[WHAT IS BEING ASKED]: Reproduce word for word, from the entries below, the line with "polynomial time (by checking all edges)", the line with "In terms of", and every line between them, and nothing more.

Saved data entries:
────────────────────────────────────────
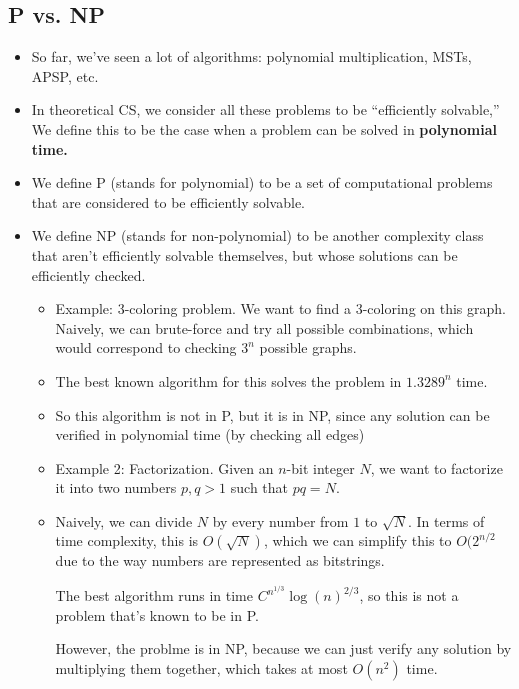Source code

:\subsection{P vs. NP}
\begin{itemize}
	\item So far, we've seen a lot of algorithms: polynomial multiplication, MSTs, APSP, etc.
	\item In theoretical CS, we consider all these problems to be ``efficiently solvable,'' We define 
		this to be the case when a problem can be solved in \textbf{polynomial time.}

	\item We define P (stands for polynomial) to be a set of computational problems that are considered to be
		efficiently solvable.  
	\item We define NP (stands for non-polynomial) to be another complexity class that aren't 
		efficiently solvable themselves, but whose 
		solutions can be efficiently checked. 
		\begin{itemize}
			\item Example: 3-coloring problem. We want to find a 3-coloring on this graph. Naively, 
				we can brute-force and try all possible combinations, which would correspond to checking 
				\(3^{n}\) possible graphs. 
			\item The best known algorithm for this solves the problem in \(1.3289^{n}\) time.  
			\item So this algorithm is not in P, but it is in NP, since any solution can be verified in 
				polynomial time (by checking all edges)
			\item Example 2: Factorization. Given an \(n\)-bit integer \(N\), we want to factorize it into 
				two numbers \(p, q >1\) such that $pq = N$. 
			\item Naively, we can divide \(N\) by every number from \(1\) to \(\sqrt{N} \). In terms of 
				time complexity, this is \(O(\sqrt{N} )\), which we can simplify this to \(O(2^{n /2}\) due to 
				the way numbers are represented as bitstrings. 

				The best algorithm runs in time \(C^{n^{1/3}} \log(n)^{2/3}\), so this is not a problem 
				that's known to be in P. 

				However, the problme is in NP, because we can just verify any solution by multiplying them 
				together, which takes at most \(O(n^2)\) time. 
		\end{itemize}
\end{itemize}
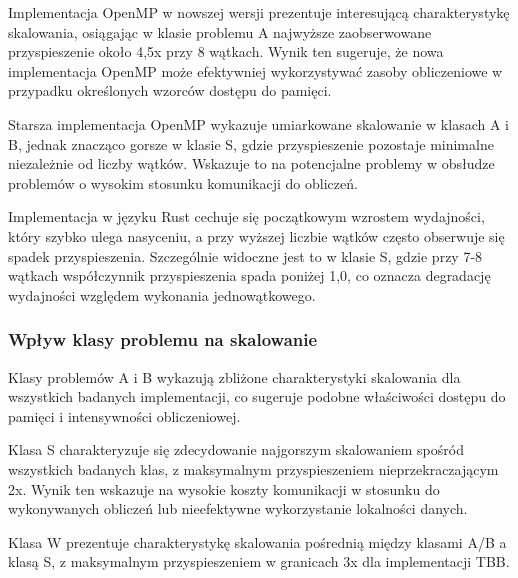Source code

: Implementacja OpenMP w nowszej wersji prezentuje interesującą charakterystykę skalowania, osiągając w klasie problemu A najwyższe zaobserwowane przyspieszenie około 4,5x przy 8 wątkach. Wynik ten sugeruje, że nowa implementacja OpenMP może efektywniej wykorzystywać zasoby obliczeniowe w przypadku określonych wzorców dostępu do pamięci.

Starsza implementacja OpenMP wykazuje umiarkowane skalowanie w klasach A i B, jednak znacząco gorsze w klasie S, gdzie przyspieszenie pozostaje minimalne niezależnie od liczby wątków. Wskazuje to na potencjalne problemy w obsłudze problemów o wysokim stosunku komunikacji do obliczeń.

Implementacja w języku Rust cechuje się początkowym wzrostem wydajności, który szybko ulega nasyceniu, a przy wyższej liczbie wątków często obserwuje się spadek przyspieszenia. Szczególnie widoczne jest to w klasie S, gdzie przy 7-8 wątkach współczynnik przyspieszenia spada poniżej 1,0, co oznacza degradację wydajności względem wykonania jednowątkowego.

\subsubsection{Wpływ klasy problemu na skalowanie}
Klasy problemów A i B wykazują zbliżone charakterystyki skalowania dla wszystkich badanych implementacji, co sugeruje podobne właściwości dostępu do pamięci i intensywności obliczeniowej.

Klasa S charakteryzuje się zdecydowanie najgorszym skalowaniem spośród wszystkich badanych klas, z maksymalnym przyspieszeniem nieprzekraczającym 2x. Wynik ten wskazuje na wysokie koszty komunikacji w stosunku do wykonywanych obliczeń lub nieefektywne wykorzystanie lokalności danych.

Klasa W prezentuje charakterystykę skalowania pośrednią między klasami A/B a klasą S, z maksymalnym przyspieszeniem w granicach 3x dla implementacji TBB.


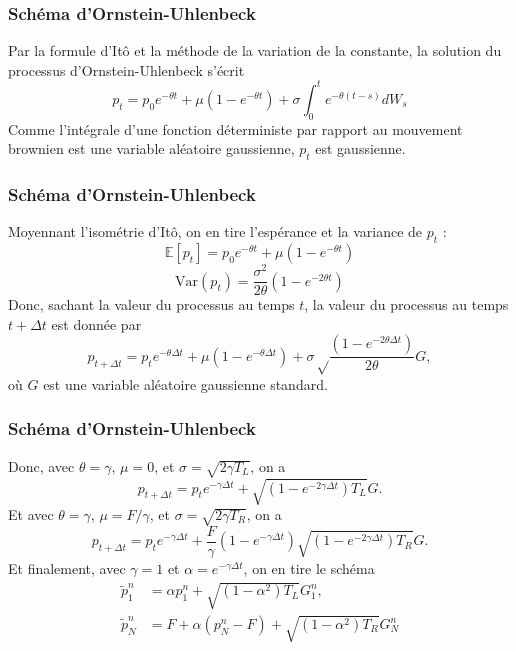 \begin{frame}

    \frametitle{Schéma d'Ornstein-Uhlenbeck}

    Par la formule d'Itô et la méthode de la variation de la constante,
    la solution du processus d'Ornstein-Uhlenbeck s'écrit
    \[p_t = p_0 e^{-\theta t} + \mu (1 - e^{-\theta t})
    + \sigma \int_0^t e^{-\theta(t-s)} dW_s\]
    Comme l'intégrale d'une fonction déterministe par rapport au mouvement
    brownien est une variable aléatoire gaussienne, $p_t$ est gaussienne.

\end{frame}



\begin{frame}

    \frametitle{Schéma d'Ornstein-Uhlenbeck}

    Moyennant l'isométrie d'Itô, on en tire l'espérance et
    la variance de $p_t$ :
    \[\mathbb{E} [p_t] = p_0 e^{-\theta t} + \mu (1 - e^{-\theta t})\]
    \[\text{Var}(p_t) = \frac{\sigma^2}{2\theta} (1 - e^{-2\theta t})\]
    Donc, sachant la valeur du processus au temps $t$, la valeur du
    processus au temps $t + \Delta t$ est donnée par
    \[p_{t+\Delta t} = p_t e^{-\theta \Delta t} + \mu (1 - e^{-\theta \Delta t})
    + \sigma \sqrt \frac{(1 - e^{-2\theta \Delta t})}{2\theta} G,\]
    où $G$ est une variable aléatoire gaussienne standard.


\end{frame}



\begin{frame}

    \frametitle{Schéma d'Ornstein-Uhlenbeck}

    Donc, avec $\theta = \gamma$, $\mu = 0$, et
    $\sigma = \sqrt{2 \gamma T_L}$, on a
    \[p_{t+\Delta t} = p_t e^{-\gamma \Delta t}
    + \sqrt{(1 - e^{-2\gamma \Delta t}) T_L} G.\]
    Et avec $\theta = \gamma$, $\mu = F / \gamma$, et
    $\sigma = \sqrt{2 \gamma T_R}$, on a
    \[p_{t+\Delta t} = p_t e^{-\gamma \Delta t}
    + \frac{F}{\gamma} (1 - e^{-\gamma \Delta t})
    \sqrt{(1 - e^{-2\gamma \Delta t}) T_R} G.\]
    Et finalement, avec $\gamma = 1$ et
    $\alpha = e^{-\gamma \Delta t}$, on en tire le schéma
    \begin{align*}
        \tilde p_1^n &= \alpha p_1^n
        + \sqrt{(1 - \alpha^2) T_L} G_1^n, \\
        \tilde p_N^n &= F + \alpha (p_N^n - F)
        + \sqrt{(1 - \alpha^2) T_R} G_N^n
    \end{align*}

\end{frame}












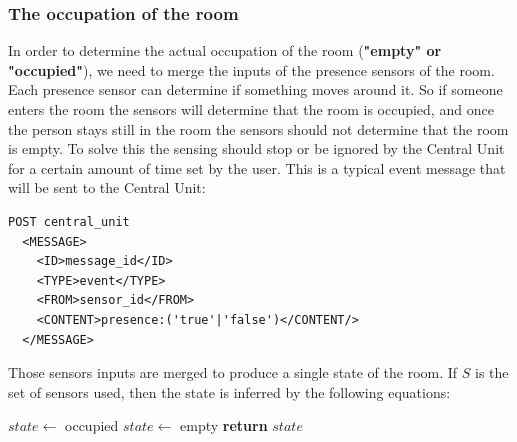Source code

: \documentclass{acm_proc_article-sp}
\begin{document}
 \subsubsection*{The occupation of the room}
 In order to determine the actual occupation of the room (\textbf{"empty" or "occupied"}), we need to merge the inputs of the presence sensors of the room.
 Each presence sensor can determine if something moves around it. 
 So if someone enters the room the sensors will determine that the room is occupied, and once the person stays still in the room the sensors should not determine that the room is empty. 
 To solve this the sensing should stop or be ignored by the Central Unit for a certain amount of time set by the user.
 This is a typical event message that will be sent to the Central Unit:
 
 \begin{minipage}{\linewidth}
\begin{lstlisting}
POST central_unit 
  <MESSAGE>
    <ID>message_id</ID>
    <TYPE>event</TYPE>
    <FROM>sensor_id</FROM>
    <CONTENT>presence:('true'|'false')</CONTENT/>
  </MESSAGE> 
\end{lstlisting}
\end{minipage}

Those sensors inputs are merged to produce a single state of the room.
If $S$ is the set of sensors used, then the state is inferred by the following equations:
 \begin{description}
 \begin{algorithm}
  \begin{algorithmic}
      \State $state\gets$ occupied
    \Else
      \State $state\gets$ empty
  \EndIf
  \State \textbf{return} $state$
  \end{algorithmic}
  \end{algorithm}
 \end{description}
\end{document}
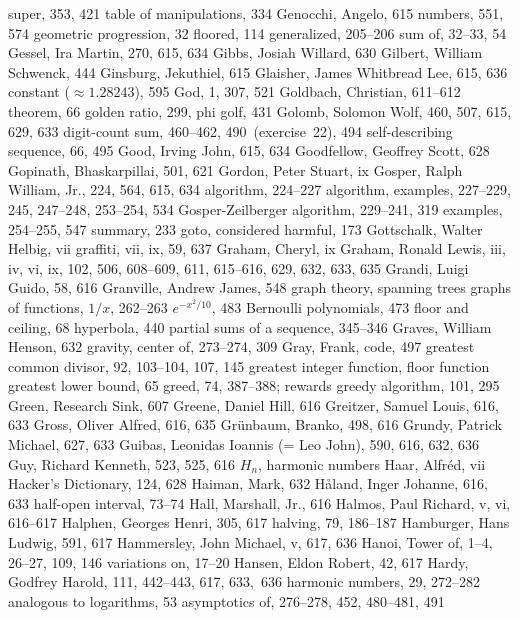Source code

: \sub super, 353, 421
\sub table of manipulations, 334
Genocchi, Angelo, 615
\sub numbers, 551, 574
geometric progression, 32
\sub floored, 114
\sub generalized, 205--206
\sub sum of, 32--33, 54
Gessel, Ira Martin, 270, 615, 634
Gibbs, Josiah Willard, 630
Gilbert, William Schwenck, 444
Ginsburg, Jekuthiel, 615
Glaisher, James Whitbread Lee, 615, 636
\sub constant ($\approx1.28243$), 595
God, 1, 307, 521
Goldbach, Christian, 611--612
\sub theorem, 66
golden ratio, 299, \see phi
golf, 431
Golomb, Solomon Wolf, 460, 507, 615, 629, 633
\sub digit-count sum, 460--462, 490~(exercise~22), 494
\sub self-describing sequence, 66, 495
Good, Irving John, 615, 634
Goodfellow, Geoffrey Scott, 628
Gopinath, Bhaskarpillai, 501, 621
Gordon, Peter Stuart, ix
Gosper, Ralph William, Jr., 224, 564, 615, 634
\sub algorithm, 224--227
\sub algorithm, examples, 227--229, 245, 247--248, 253--254, 534
Gosper-Zeilberger algorithm, 229--241, 319
\sub examples, 254--255, 547
\sub summary, 233
goto, considered harmful, 173
Gottschalk, Walter Helbig, vii
graffiti, vii, ix, 59, 637
Graham, Cheryl, ix
Graham, Ronald Lewis, iii, iv, vi, ix, %
 102, 506, 608--609, 611, 615--616, 629, 632, 633, 635
Grandi, Luigi Guido, 58, 616
Granville, Andrew James, 548
graph theory, \see spanning trees
graphs of functions,
\sub $1/x$, 262--263
\sub $e^{-x^2\!/10}$, 483
\sub Bernoulli polynomials, 473
\sub floor and ceiling, 68
\sub hyperbola, 440
\sub partial sums of a sequence, 345--346
Graves, William Henson, 632
gravity, center of, 273--274, 309
Gray, Frank, code, 497
greatest common divisor, 92, 103--104, 107, 145
greatest integer function, \see floor function
greatest lower bound, 65
greed, 74, 387--388; \also rewards
greedy algorithm, 101, 295
Green, Research Sink, 607
Greene, Daniel Hill, 616
Greitzer, Samuel Louis, 616, 633
Gross, Oliver Alfred, 616, 635
Gr\"unbaum, Branko, 498, 616
Grundy, Patrick Michael, 627, 633
Guibas, Leonidas Ioannis (= Leo John), 590, 616, 632, 636
Guy, Richard Kenneth, 523, 525, 616
\medskip
$H_n$, \see harmonic numbers
Haar, Alfr\'ed, vii
Hacker's Dictionary, 124, 628
Haiman, Mark, 632
H{\aa}land, Inger Johanne, 616, 633
half-open interval, 73--74
Hall, Marshall, Jr., 616
Halmos, Paul Richard, v, vi, 616--617
Halphen, Georges Henri, 305, 617
halving, 79, 186--187
Hamburger, Hans Ludwig, 591, 617
Hammersley, John Michael, v, 617, 636
Hanoi, Tower of, 1--4, 26--27, 109, 146
\sub variations on, 17--20
Hansen, Eldon Robert, 42, 617
Hardy, Godfrey Harold, 111, 442--443, 617, 633,~636
harmonic numbers, 29, 272--282
\sub analogous to logarithms, 53
\sub asymptotics of, 276--278, 452, 480--481, 491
────────────────────────────────────────
[ANSWER FOR THIS EXERCISE]:
				polynomial time (by checking all edges)
			\item Example 2: Factorization. Given an \(n\)-bit integer \(N\), we want to factorize it into 
				two numbers \(p, q >1\) such that $pq = N$. 
			\item Naively, we can divide \(N\) by every number from \(1\) to \(\sqrt{N} \). In terms of 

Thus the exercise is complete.